This is an exploratory simulation study. I don't feel competent to asses whether this is within the "Amis and Scope" of the journal, and leave that to the Editor's judgement.
# "Research question well defined, relevant & meaningful. It is stated how research fills an identified knowledge gap."
Yes. The research question is well identified, and relevant to the field.
# "Rigorous investigation performed to a high technical & ethical standard."
Partly.
* Simulation scenarios:
- The simulation scenarios are well described, easy to follow, and seems rigourous.
- I really appreciate that the selection strength is given as a phylogenetic half-life, as this is very informative (and not always well specified in other studies).

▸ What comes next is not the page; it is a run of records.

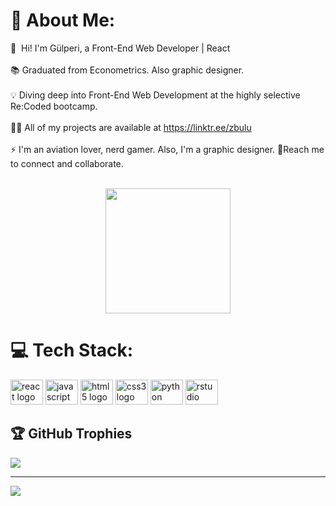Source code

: # 💫 About Me:
🔭  Hi! I'm Gülperi, a Front-End Web Developer | React<br><br>
📚 Graduated from Econometrics. Also graphic designer.<br><br>
💡 Diving deep into Front-End Web Development at the highly selective Re:Coded bootcamp.<br><br>
👨‍💻 All of my projects are available at https://linktr.ee/zbulu<br><br>⚡ I'm an aviation lover, nerd gamer. Also, I'm a graphic designer.
🤝Reach me to connect and collaborate. <br><br>

<div align="center">
  <img height="200" src="https://media.tenor.com/BJ-9w-MUVCMAAAAC/tis100-sad.gif"  />
</div>

# 💻 Tech Stack:
<div align="left">
  <img src="https://cdn.jsdelivr.net/gh/devicons/devicon/icons/react/react-original.svg" height="40" width="52" alt="react logo"  />
  <img src="https://cdn.jsdelivr.net/gh/devicons/devicon/icons/javascript/javascript-original.svg" height="40" width="52" alt="javascript logo"  />
  <img src="https://cdn.jsdelivr.net/gh/devicons/devicon/icons/html5/html5-original.svg" height="40" width="52" alt="html5 logo"  />
  <img src="https://cdn.jsdelivr.net/gh/devicons/devicon/icons/css3/css3-original.svg" height="40" width="52" alt="css3 logo"  />
  <img src="https://cdn.jsdelivr.net/gh/devicons/devicon/icons/python/python-original.svg" height="40" width="52" alt="python logo"  />
  <img src="https://cdn.jsdelivr.net/gh/devicons/devicon/icons/rstudio/rstudio-original.svg" height="40" width="52" alt="rstudio logo"  />  
</div>


## 🏆 GitHub Trophies
![](https://github-profile-trophy.vercel.app/?username=Gperyy&theme=dracula&no-frame=false&no-bg=false&margin-w=4)

---
[![](https://visitcount.itsvg.in/api?id=Gperyy&icon=1&color=0)](https://visitcount.itsvg.in)



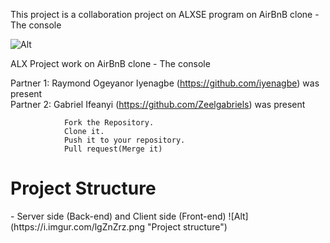 This project is a collaboration project on ALXSE program on AirBnB clone - The console

![Alt](https://user-images.githubusercontent.com/88311316/151070609-19608294-829e-408b-b2b3-5d1f2873f1e3.png "AirBnB clone")

ALX Project work on AirBnB clone - The console

Partner 1: Raymond Ogeyanor Iyenagbe (https://github.com/iyenagbe) was present
<br>
Partner 2: Gabriel Ifeanyi (https://github.com/Zeelgabriels) was present

                Fork the Repository.
                Clone it.
                Push it to your repository.
                Pull request(Merge it)


<h1>Project Structure</h1> - Server side (Back-end) and Client side (Front-end)
 ![Alt](https://i.imgur.com/lgZnZrz.png "Project structure")
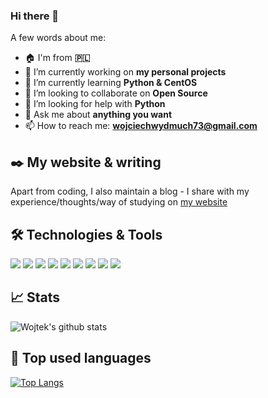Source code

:### Hi there 👋
A few words about me:
- :house: I'm from **:poland:**
- 🔭 I’m currently working on **my personal projects**
- 🌱 I’m currently learning **Python & CentOS**
- 👯 I’m looking to collaborate on **Open Source**
- 🤔 I’m looking for help with **Python**
- 💬 Ask me about **anything you want**
- 📫 How to reach me: **wojciechwydmuch73@gmail.com**

## :black_nib: My website & writing
Apart from coding, I also maintain a blog - I share with my experience/thoughts/way of studying on [my website](http://www.wojciechwydmuch.com)

## :hammer_and_wrench: Technologies & Tools 
![](https://img.shields.io/badge/OS-CentOS-informational?style=flat&color=2bbc8a)
![](https://img.shields.io/badge/Editor-PyCharm-informational?style=flat&color=2bbc8a)
![](https://img.shields.io/badge/Editor-SublimeText-informational?style=flat&color=2bbc8a)
![](https://img.shields.io/badge/Code-Python3.7-informational?style=flat&color=2bbc8a)
![](https://img.shields.io/badge/Tool-Git-informational?style=flat&color=2bbc8a)
![](https://img.shields.io/badge/Tool-Docker-informational?style=flat&color=2bbc8a)
![](https://img.shields.io/badge/Tool-UnitTesting-informational?style=flat&color=2bbc8a)
![](https://img.shields.io/badge/Communication-Discord-informational?style=flat&color=2bbc8a)
![](https://img.shields.io/badge/Database-SQL-informational?style=flat&color=2bbc8a)

## :chart_with_upwards_trend: Stats
![Wojtek's github stats](https://github-readme-stats.vercel.app/api?username=wojtekw0703&show_icons=true&theme=tokyonight)

## :pushpin: Top used languages
[![Top Langs](https://github-readme-stats.vercel.app/api/top-langs/?username=wojtekw0703&theme=blue-green)](htps://github.com/wojtekw0703/github-readme-stats)






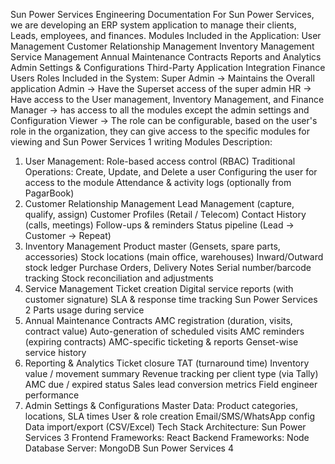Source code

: Sun Power Services
Engineering Documentation
For Sun Power Services, we are developing an ERP system application to manage
their clients, Leads, employees, and finances.
Modules Included in the Application:
User Management
Customer Relationship Management
Inventory Management
Service Management
Annual Maintenance Contracts
Reports and Analytics
Admin Settings & Configurations
Third-Party Application Integration
Finance
Users Roles Included in the System:
Super Admin → Maintains the Overall application
Admin → Have the Superset access of the super admin
HR → Have access to the User management, Inventory Management, and
Finance
Manager → has access to all the modules except the admin settings and
Configuration
Viewer → The role can be configurable, based on the user's role in the
organization, they can give access to the specific modules for viewing and
Sun Power Services 1
writing
Modules Description:
1. User Management:
Role-based access control (RBAC)
Traditional Operations: Create, Update, and Delete a user
Configuring the user for access to the module
Attendance & activity logs (optionally from PagarBook)
2. Customer Relationship Management
Lead Management (capture, qualify, assign)
Customer Profiles (Retail / Telecom)
Contact History (calls, meetings)
Follow-ups & reminders
Status pipeline (Lead → Customer → Repeat)
3. Inventory Management
Product master (Gensets, spare parts, accessories)
Stock locations (main office, warehouses)
Inward/Outward stock ledger
Purchase Orders, Delivery Notes
Serial number/barcode tracking
Stock reconciliation and adjustments
4. Service Management
Ticket creation
Digital service reports (with customer signature)
SLA & response time tracking
Sun Power Services 2
Parts usage during service
5. Annual Maintenance Contracts
AMC registration (duration, visits, contract value)
Auto-generation of scheduled visits
AMC reminders (expiring contracts)
AMC-specific ticketing & reports
Genset-wise service history
6. Reporting & Analytics
Ticket closure TAT (turnaround time)
Inventory value / movement summary
Revenue tracking per client type (via Tally)
AMC due / expired status
Sales lead conversion metrics
Field engineer performance
7. Admin Settings & Configurations
Master Data: Product categories, locations, SLA times
User & role creation
Email/SMS/WhatsApp config
Data import/export (CSV/Excel)
Tech Stack Architecture:
Sun Power Services 3
Frontend Frameworks: React
Backend Frameworks: Node
Database Server: MongoDB
Sun Power Services 4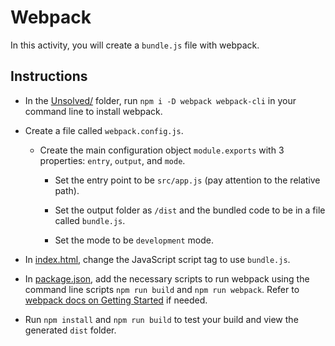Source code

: # Webpack

In this activity, you will create a `bundle.js` file with webpack.

## Instructions

* In the [Unsolved/](Unsolved/) folder, run `npm i -D webpack webpack-cli` in your command line to install webpack.

* Create a file called `webpack.config.js`.

  * Create the main configuration object `module.exports` with 3 properties: `entry`, `output`, and `mode`.
  
    * Set the entry point to be `src/app.js` (pay attention to the relative path).

    * Set the output folder as `/dist` and the bundled code to be in a file called `bundle.js`.

    * Set the mode to be `development` mode.

* In [index.html](Unsolved/index.html), change the JavaScript script tag to use `bundle.js`.

* In [package.json](Unsolved/package.json), add the necessary scripts to run webpack using the command line scripts `npm run build` and `npm run webpack`. Refer to [webpack docs on Getting Started](https://webpack.js.org/guides/getting-started/#npm-scripts) if needed.

* Run `npm install` and `npm run build` to test your build and view the generated `dist` folder. 
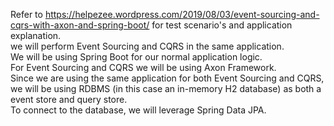 Refer to https://helpezee.wordpress.com/2019/08/03/event-sourcing-and-cqrs-with-axon-and-spring-boot/ for test scenario's and application explanation.
<br/>
we will perform Event Sourcing and CQRS in the same application.
<br/>
We will be using Spring Boot for our normal application logic.
<br/>
For Event Sourcing and CQRS we will be using Axon Framework.
<br/>
Since we are using the same application for both Event Sourcing and CQRS, we will be using RDBMS (in this case an in-memory H2 database) as both a event store and query store.
<br/>
To connect to the database, we will leverage Spring Data JPA.
<br/>
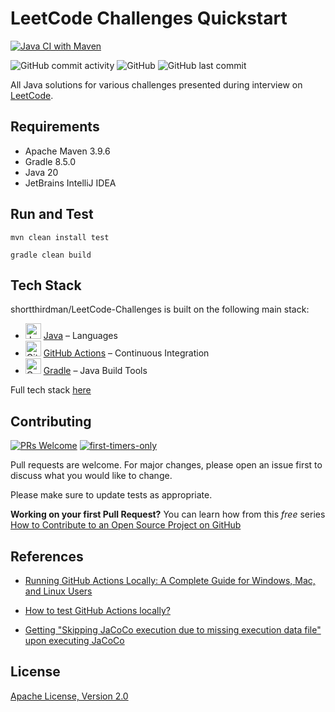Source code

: # LeetCode Challenges Quickstart

[![Java CI with Maven](https://github.com/shortthirdman/LeetCode-Challenges/actions/workflows/maven.yml/badge.svg?event=workflow_dispatch)](https://github.com/shortthirdman/LeetCode-Challenges/actions/workflows/maven.yml)

![GitHub commit activity](https://img.shields.io/github/commit-activity/w/shortthirdman/LeetCode-Challenges)	![GitHub](https://img.shields.io/github/license/shortthirdman/LeetCode-Challenges)	![GitHub last commit](https://img.shields.io/github/last-commit/shortthirdman/LeetCode-Challenges)

All Java solutions for various challenges presented during interview on [LeetCode](https://leetcode.com/).

## Requirements

- Apache Maven 3.9.6
- Gradle 8.5.0
- Java 20
- JetBrains IntelliJ IDEA


## Run and Test

`mvn clean install test`

`gradle clean build`


## Tech Stack

shortthirdman/LeetCode-Challenges is built on the following main stack:

- <img width='25' height='25' src='https://img.stackshare.io/service/995/K85ZWV2F.png' alt='Java'/> [Java](https://www.java.com) – Languages
- <img width='25' height='25' src='https://img.stackshare.io/service/11563/actions.png' alt='GitHub Actions'/> [GitHub Actions](https://github.com/features/actions) – Continuous Integration
- <img width='25' height='25' src='https://img.stackshare.io/service/975/gradlephant-social-black-bg.png' alt='Gradle'/> [Gradle](https://www.gradle.org/) – Java Build Tools

Full tech stack [here](/techstack.md)


## Contributing

[![PRs Welcome](https://img.shields.io/badge/PRs-welcome-brightgreen.svg?style=flat-square)](http://makeapullrequest.com)
[![first-timers-only](https://img.shields.io/badge/first--timers--only-friendly-blue.svg?style=flat-square)](https://www.firsttimersonly.com/)

Pull requests are welcome. For major changes, please open an issue first to discuss what you would like to change.

Please make sure to update tests as appropriate.

**Working on your first Pull Request?** You can learn how from this *free* series [How to Contribute to an Open Source Project on GitHub](https://kcd.im/pull-request)

## References

- [Running GitHub Actions Locally: A Complete Guide for Windows, Mac, and Linux Users](https://medium.com/debasishkumardas5/running-github-actions-locally-a-complete-guide-for-windows-mac-and-linux-users-34c45999c7cd)

- [How to test GitHub Actions locally?](https://www.browserstack.com/guide/test-github-actions-locally)

- [Getting "Skipping JaCoCo execution due to missing execution data file" upon executing JaCoCo](https://stackoverflow.com/questions/18107375/getting-skipping-jacoco-execution-due-to-missing-execution-data-file-upon-exec)

## License

[Apache License, Version 2.0](https://www.apache.org/licenses/LICENSE-2.0)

- Tree generation: as shown in the scripts, the trees are generated with a birth-death process, and then rescaled to unit high, which is different from simulating them directly conditionally on their age (see e.g. function `sim.bd.ntaxa.age` in TreeSim, Stadler 2011). This could have an impact on the tree shape, and hence on the result, so it might be important to mention for comparison / reproducibility reasons.
- Regimes generation: please justify the use of a MK model here. Could the fact that the minor regime has a varying percentage of tips in different analyses bias the results ? In particular for the "correlated" scenario, since tips with high values are typically in the minor regime. See previous remark on Fig.2.
- Latent trait L: maybe give the variance of the BM used.
- corMT scenario: maybe give more precisions on the way the probabilities are chosen. How do they vary with the trait exactly ? Does the fact that the mean probability is the desired proportion of missing data ensure that you actually get the right number ?
- Minor note: notation "T" is usually used for a "Tree", so this confused me a little. But that might be a matter of personal taste.
* Scores used:
- AICc score: please give a citation for the score. Also, it might be good to give a comparison point to what is a "low" delta AICc.
- Bias: as mentioned previously, I think it would be more informative to normalise the bias with the true parameter value, unless there is a good reason not to.
- Precision: maybe give the formula, or more details ? I could not see whether this one was normalised or not.
* Results
- 30% error rate in the BM case seems quite high at first sight. If I'm not mistaken, Cooper et al. 2016 find in similar scenarios (with no missing data, and no measurement error) an error rate that is not above 10% (see their table 2).
- AICc scores: why is less than 2 good ? See remark above. Maybe a citation would help.
- bias: see remark above about the normalisation. E.g., for the OUM, the bias on theta_1, as stated in the text, goes from -0.254 to -0.454. For the same scenarios, the bias for sigma_0 goes from 0.025 to 0.036. But the true parameters are, respectively, 11 and 0.5, so the normalised bias are -0.023 and -0.041 (theta_1) and 0.05 and 0.072 (sigma_0). So the relative bias on theta_1 is multiplied by 1.8, which is about 0.02 units, and the bias on sigma_0 is multiplied by 1.4, which is about 0.02 units too. One could argue then that the two parameters do not behave that differently, and that sigma_0 in not much more robust to bias. But maybe I am missing something, or misunderstood a point ?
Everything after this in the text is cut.